Degrees

Fellowships

Joseph Harris Outstanding Teaching Fellowship ( Application Deadline – Jan. 15, 2016)

  • Candidate may nominate themselves or be nominated by students or faculty who have had direct experience or observations of their teaching abilities.
  • Applicant must be a current doctoral student with a completed master’s degree in the College of Criminology and Criminal Justice.
  • Applicant must be able to present evidence of excellence as a classroom instructor.
  •  A three-course teaching load will be assigned to recipient. Courses may be taught either two in the fall and one in the spring, or vice versa.
  • Application materials required: (1) letter of intent  (2) formal teaching evaluations (3) written statement of teaching philosophy (4) nomination by student or faculty member (not required to apply).
  • Learn more.

Gordon P. Waldo Fellowship

  • Provides $16,500 a year plus out-of-state tuition waivers.
  • Awarded to highly motivated FSU criminology doctoral students with the intellectual curiosity necessary to challenge popular ideas about the causes, consequences, and control of crime.
  • Partners Waldo Fellow with College faculty who are leading researchers in a field the fellow is interested in pursuing.

Criminology and Public Policy and Social Problems Fellowships

  • Funded by their related associations, these fellowships provide a fall, spring, and summer stipend of $19,000-$22,000 in addition to tuition waivers.
  • Provides each fellow with valuable editorial experience and exposure to the publication process as the managing editor for each journal.

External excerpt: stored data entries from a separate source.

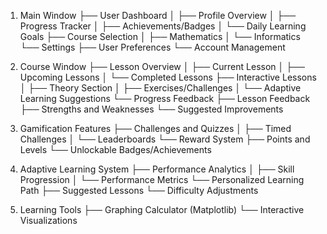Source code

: 1. Main Window
   ├── User Dashboard
   │   ├── Profile Overview
   │   ├── Progress Tracker
   │   ├── Achievements/Badges
   │   └── Daily Learning Goals
   ├── Course Selection
   │   ├── Mathematics
   │   └── Informatics
   └── Settings
       ├── User Preferences
       └── Account Management

2. Course Window
   ├── Lesson Overview
   │   ├── Current Lesson
   │   ├── Upcoming Lessons
   │   └── Completed Lessons
   ├── Interactive Lessons
   │   ├── Theory Section
   │   ├── Exercises/Challenges
   │   └── Adaptive Learning Suggestions
   └── Progress Feedback
       ├── Lesson Feedback
       ├── Strengths and Weaknesses
       └── Suggested Improvements

3. Gamification Features
   ├── Challenges and Quizzes
   │   ├── Timed Challenges
   │   └── Leaderboards
   └── Reward System
       ├── Points and Levels
       └── Unlockable Badges/Achievements

4. Adaptive Learning System
   ├── Performance Analytics
   │   ├── Skill Progression
   │   └── Performance Metrics
   └── Personalized Learning Path
       ├── Suggested Lessons
       └── Difficulty Adjustments

5. Learning Tools
   ├── Graphing Calculator (Matplotlib)
   └── Interactive Visualizations


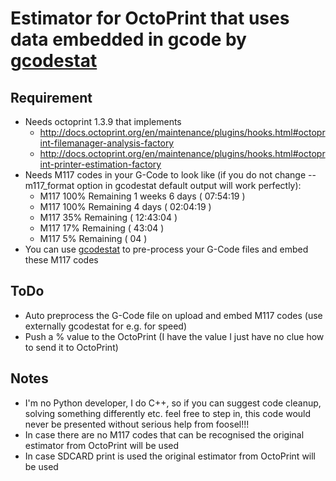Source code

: # Estimator for OctoPrint that uses data embedded in gcode by [gcodestat](https://github.com/arhi/gcodestat)

## Requirement
 * Needs octoprint 1.3.9 that implements
   * http://docs.octoprint.org/en/maintenance/plugins/hooks.html#octoprint-filemanager-analysis-factory
   * http://docs.octoprint.org/en/maintenance/plugins/hooks.html#octoprint-printer-estimation-factory
 * Needs M117 codes in your G-Code to look like (if you do not change --m117_format option in gcodestat default output will work perfectly):
   * M117 100% Remaining 1 weeks 6 days ( 07:54:19 )
   * M117 100% Remaining 4 days ( 02:04:19 )
   * M117 35% Remaining ( 12:43:04 )
   * M117 17% Remaining ( 43:04 )
   * M117 5% Remaining ( 04 )
 * You can use [gcodestat](https://github.com/arhi/gcodestat) to pre-process your G-Code files and embed these M117 codes

## ToDo
 * Auto preprocess the G-Code file on upload and embed M117 codes (use externally gcodestat for e.g. for speed)
 * Push a % value to the OctoPrint (I have the value I just have no clue how to send it to OctoPrint)
 
## Notes
 * I'm no Python developer, I do C++, so if you can suggest code cleanup, solving something differently etc. feel free to step in, this code would never be presented without serious help from foosel!!!
 * In case there are no M117 codes that can be recognised the original estimator from OctoPrint will be used
 * In case SDCARD print is used the original estimator from OctoPrint will be used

Richard L. Rachin Fellowship

  • Established in memory of Richard L. Rachin, founder of the Journal of Drug Issues.
  • Awarded annually to an academically ambitious and successful student pursuing a Ph.D. in Criminology.
  • Presents tuition waivers and a fall, spring, and summer stipend of approximately $16,000 per year.
  • Provides the fellow with valuable editorial experience and exposure to cutting-edge drug research experience as the assistant editor for the Journal of Drug Issues.

University Fellowships

(Application deadline is January 15 for these fellowships.)

  • The University Fellowship Program, administered by the Office of Graduate Studies, is a University-wide competition open to new and continuing graduate students. It provides a stipend of $18,000 plus a tuition waiver of up to twelve hours for Fall and Spring.
  • Presidential University Fellowships are awarded to newly enrolling Ph.D. students. These awards are multi-year and provide a stipend of $23,000 for the first and fourth years each, plus a tuition waiver of up to twelve hours for each Fall and Spring, funded by the Office of Graduate Studies. The second and third year stipends and tuition waivers are funded by the College.
  • The College also awards a one-year, $11,000 University fellowship to an outstanding incoming graduate student. Additionally, the University Fellow receives a tuition waiver of up to twelve hours for Fall and Spring.
  • The Delores Auzenne Fellowship for Minorities awards a $5,000 stipend for the academic year, which is distributed in equal increments at the beginning of the Fall and Spring semesters. It is awarded to minority students enrolled as regular full-time graduate students or currently accepted for study in the graduate program.
  • The McKnight Doctoral Fellow receives a $12,000 annual stipend plus tuition waivers. The fellowship is awarded to newly enrolling African-American students seeking a doctoral degree. It is renewable up to five years.
  • The Leslie N. Wilson Assistantship provides $5,000 per year plus tuition waivers for newly enrolling Black American graduate students. Application forms are available in the Office of the Dean of Graduate Studies or from the director of graduate studies of the student’s program. The application deadline is February 1.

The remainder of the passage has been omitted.